# [Exercise objective]
Find how many lines of the records hold the string "images" and reply with only that total.

# [Data supplied]
====

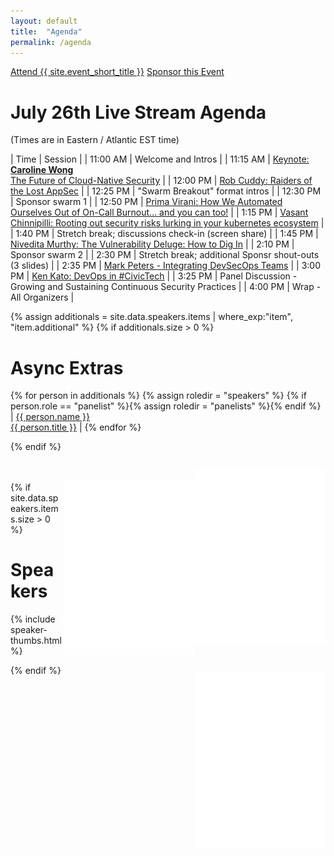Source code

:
 ```yaml
---
layout: default
title:  "Agenda"
permalink: /agenda
---
```


<div class="flexbox">
  <a class="flexbox-button" href="{{ site.registration.relative_path }}">Attend {{ site.event_short_title }}</a>
  <a class="flexbox-button" href="/sponsor">Sponsor this Event</a>
</div>

# July 26th Live Stream Agenda
(Times are in Eastern / Atlantic EST time)

<style type="text/css">
tr td:first-of-type { white-space: nowrap; }
</style>

<div class="flexbox">

<div markdown="1" style="flex:1;align-self:flex-start;">

| Time | Session |
| 11:00 AM | Welcome and Intros |
| 11:15 AM | [Keynote: **Caroline Wong**<br />The Future of Cloud-Native Security](/speakers/caroline-wong)  |
| 12:00 PM | [Rob Cuddy: Raiders of the Lost AppSec](/speakers/rob-cuddy) |
| 12:25 PM | "Swarm Breakout" format intros |
| 12:30 PM | Sponsor swarm 1   |
| 12:50 PM | [Prima Virani: How We Automated Ourselves Out of On-Call Burnout… and you can too!](/speakers/prima-virani) |
| 1:15 PM | [Vasant Chinnipilli: Rooting out security risks lurking in your kubernetes ecosystem](/speakers/vasant-chinnipilli) |
| 1:40 PM | Stretch break; discussions check-in (screen share) |
| 1:45 PM | [Nivedita Murthy: The Vulnerability Deluge: How to Dig In](/speakers/nivedita-murthy) |
| 2:10 PM | Sponsor swarm 2 |
| 2:30 PM | Stretch break; additional Sponsr shout-outs (3 slides) |
| 2:35 PM | [Mark Peters - Integrating DevSecOps Teams](/speakers/mark-peters) |
| 3:00 PM | [Ken Kato: DevOps in #CivicTech](/speakers/ken-kato) |
| 3:25 PM | Panel Discussion - Growing and Sustaining Continuous Security Practices |
| 4:00 PM | Wrap - All Organizers |

{% assign additionals = site.data.speakers.items | where_exp:"item", "item.additional" %}
{% if additionals.size > 0 %}

# Async Extras

<div class="flexbox" markdown=1>

  {% for person in additionals %}
    {% assign roledir = "speakers" %}
    {% if person.role == "panelist" %}{% assign roledir = "panelists" %}{% endif %}
| <a href="/{{ roledir }}/{{ person.id }}">{{ person.name }}<br />{{ person.title }}</a> |
  {% endfor %}
</div>
<div style="clear:both;width:100%;"></div>
{% endif %}


</div>

<div markdown="1" style="align-self:flex-start;">
  <img src="/assets/images/duck-dev.png" align="right" style="height:20em;margin-top:2em;" />
  <br />
  <img src="/assets/images/duck-ops.png" align="right" style="height:20em;margin-top:2em;" />
  <br />
  <img src="/assets/images/duck-sec.png" align="right" style="height:20em;margin-top:2em;" />
</div>

</div>

{% if site.data.speakers.items.size > 0 %}

# Speakers

{% include speaker-thumbs.html %}

{% endif %}

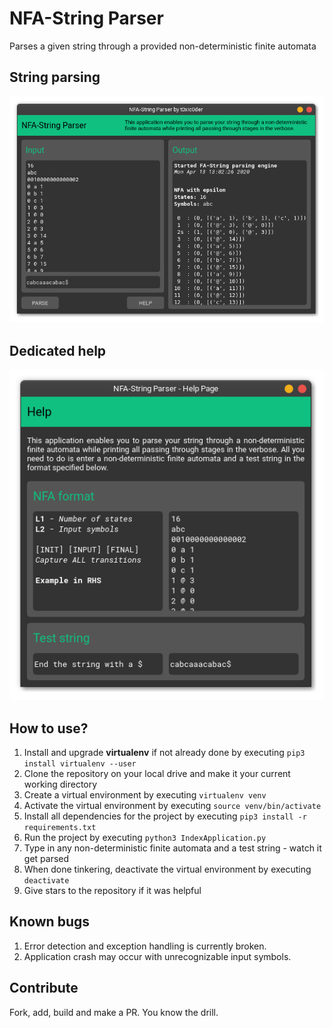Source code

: # NFA-String Parser
Parses a given string through a provided non-deterministic finite automata

## String parsing
![ExpressionCalculation](pics/apps/nfasp/mainscrn.png)

## Dedicated help
![ExpressionCalculation](pics/apps/nfasp/helpscrn.png)

## How to use?
1. Install and upgrade **virtualenv** if not already done by executing ```pip3 install virtualenv --user```
2. Clone the repository on your local drive and make it your current working directory
3. Create a virtual environment by executing ```virtualenv venv```
4. Activate the virtual environment by executing ```source venv/bin/activate```
5. Install all dependencies for the project by executing ```pip3 install -r requirements.txt```
6. Run the project by executing ```python3 IndexApplication.py```
7. Type in any non-deterministic finite automata and a test string - watch it get parsed
8. When done tinkering, deactivate the virtual environment by executing ```deactivate```
9. Give stars to the repository if it was helpful

## Known bugs
1. Error detection and exception handling is currently broken.
2. Application crash may occur with unrecognizable input symbols.

## Contribute
Fork, add, build and make a PR. You know the drill.
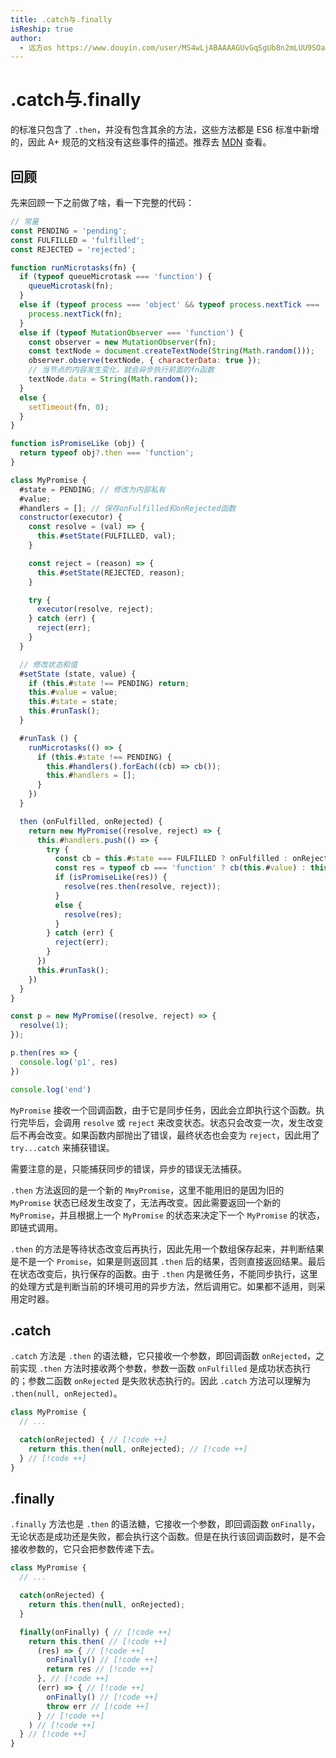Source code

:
 ```yaml
---
title: .catch与.finally
isReship: true
author:
  - 远方os https://www.douyin.com/user/MS4wLjABAAAAGUvGqSgUb8n2mLUU9SOa5wmdZy-Sj5_FUt-DK5Iu6PpxO1QgrJ1_vXy6ikzz_Q4h?modal_id=7426379475899665705
---
```


# .catch与.finally

<SPW text="Promise A+" /> 的标准只包含了 `.then`，并没有包含其余的方法，这些方法都是 ES6 标准中新增的，因此 A+ 规范的文档没有这些事件的描述。推荐去 [MDN](https://developer.mozilla.org/zh-CN/docs/Web/JavaScript/Reference/Global_Objects/Promise/catch) 查看。

## 回顾

先来回顾一下之前做了啥，看一下完整的代码：

```js
// 常量
const PENDING = 'pending';
const FULFILLED = 'fulfilled';
const REJECTED = 'rejected';

function runMicrotasks(fn) {
  if (typeof queueMicrotask === 'function') {
    queueMicrotask(fn);
  }
  else if (typeof process === 'object' && typeof process.nextTick === 'function') {
    process.nextTick(fn);
  }
  else if (typeof MutationObserver === 'function') {
    const observer = new MutationObserver(fn);
    const textNode = document.createTextNode(String(Math.random()));
    observer.observe(textNode, { characterData: true });
    // 当节点的内容发生变化，就会异步执行前面的fn函数
    textNode.data = String(Math.random());
  }
  else {
    setTimeout(fn, 0);
  }
}

function isPromiseLike (obj) { 
  return typeof obj?.then === 'function'; 
} 

class MyPromise {
  #state = PENDING; // 修改为内部私有
  #value;
  #handlers = []; // 保存onFulfilled和onRejected函数
  constructor(executor) {
    const resolve = (val) => {
      this.#setState(FULFILLED, val);
    }

    const reject = (reason) => {
      this.#setState(REJECTED, reason);
    }

    try {
      executor(resolve, reject);
    } catch (err) {
      reject(err);
    }
  }

  // 修改状态和值
  #setState (state, value) {
    if (this.#state !== PENDING) return;
    this.#value = value;
    this.#state = state;
    this.#runTask();
  }

  #runTask () {
    runMicrotasks(() => {
      if (this.#state !== PENDING) {
        this.#handlers().forEach((cb) => cb());
        this.#handlers = [];
      }
    })
  }

  then (onFulfilled, onRejected) {
    return new MyPromise((resolve, reject) => {
      this.#handlers.push(() => {
        try {
          const cb = this.#state === FULFILLED ? onFulfilled : onRejected;
          const res = typeof cb === 'function' ? cb(this.#value) : this.#value;
          if (isPromiseLike(res)) { 
            resolve(res.then(resolve, reject)); 
          } 
          else { 
            resolve(res);
          } 
        } catch (err) {
          reject(err);
        }
      })
      this.#runTask();
    })
  }
}

const p = new MyPromise((resolve, reject) => {
  resolve(1);
});

p.then(res => {
  console.log('p1', res)
})

console.log('end')
```

`MyPromise` 接收一个回调函数，由于它是同步任务，因此会立即执行这个函数。执行完毕后，会调用 `resolve` 或 `reject` 来改变状态。状态只会改变一次，发生改变后不再会改变。如果函数内部抛出了错误，最终状态也会变为 `reject`，因此用了 `try...catch` 来捕获错误。

需要注意的是，只能捕获同步的错误，异步的错误无法捕获。

`.then` 方法返回的是一个新的 `MmyPromise`，这里不能用旧的是因为旧的 `MyPromise` 状态已经发生改变了，无法再改变。因此需要返回一个新的 `MyPromise`，并且根据上一个 `MyPromise` 的状态来决定下一个 `MyPromise` 的状态，即链式调用。

`.then` 的方法是等待状态改变后再执行，因此先用一个数组保存起来，并判断结果是不是一个 `Promise`，如果是则返回其 `.then` 后的结果，否则直接返回结果。最后在状态改变后，执行保存的函数。由于 `.then` 内是微任务，不能同步执行，这里的处理方式是判断当前的环境可用的异步方法，然后调用它。如果都不适用，则采用定时器。

## .catch

`.catch` 方法是 `.then` 的语法糖，它只接收一个参数，即回调函数 `onRejected`，之前实现 `.then` 方法时接收两个参数，参数一函数 `onFulfilled` 是成功状态执行的；参数二函数 `onRejected` 是失败状态执行的。因此 `.catch` 方法可以理解为 `.then(null, onRejected)`。

```js
class MyPromise {
  // ...

  catch(onRejected) { // [!code ++]
    return this.then(null, onRejected); // [!code ++]
  } // [!code ++]
}
```

## .finally

`.finally` 方法也是 `.then` 的语法糖，它接收一个参数，即回调函数 `onFinally`，无论状态是成功还是失败，都会执行这个函数。但是在执行该回调函数时，是不会接收参数的，它只会把参数传递下去。

```js
class MyPromise {
  // ...

  catch(onRejected) {
    return this.then(null, onRejected);
  }

  finally(onFinally) { // [!code ++]
    return this.then( // [!code ++]
      (res) => { // [!code ++]
        onFinally() // [!code ++]
        return res // [!code ++]
      }, // [!code ++]
      (err) => { // [!code ++]
        onFinally() // [!code ++]
        throw err // [!code ++]
      } // [!code ++]
    ) // [!code ++]
  } // [!code ++]
}
```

====

# [Task output]
3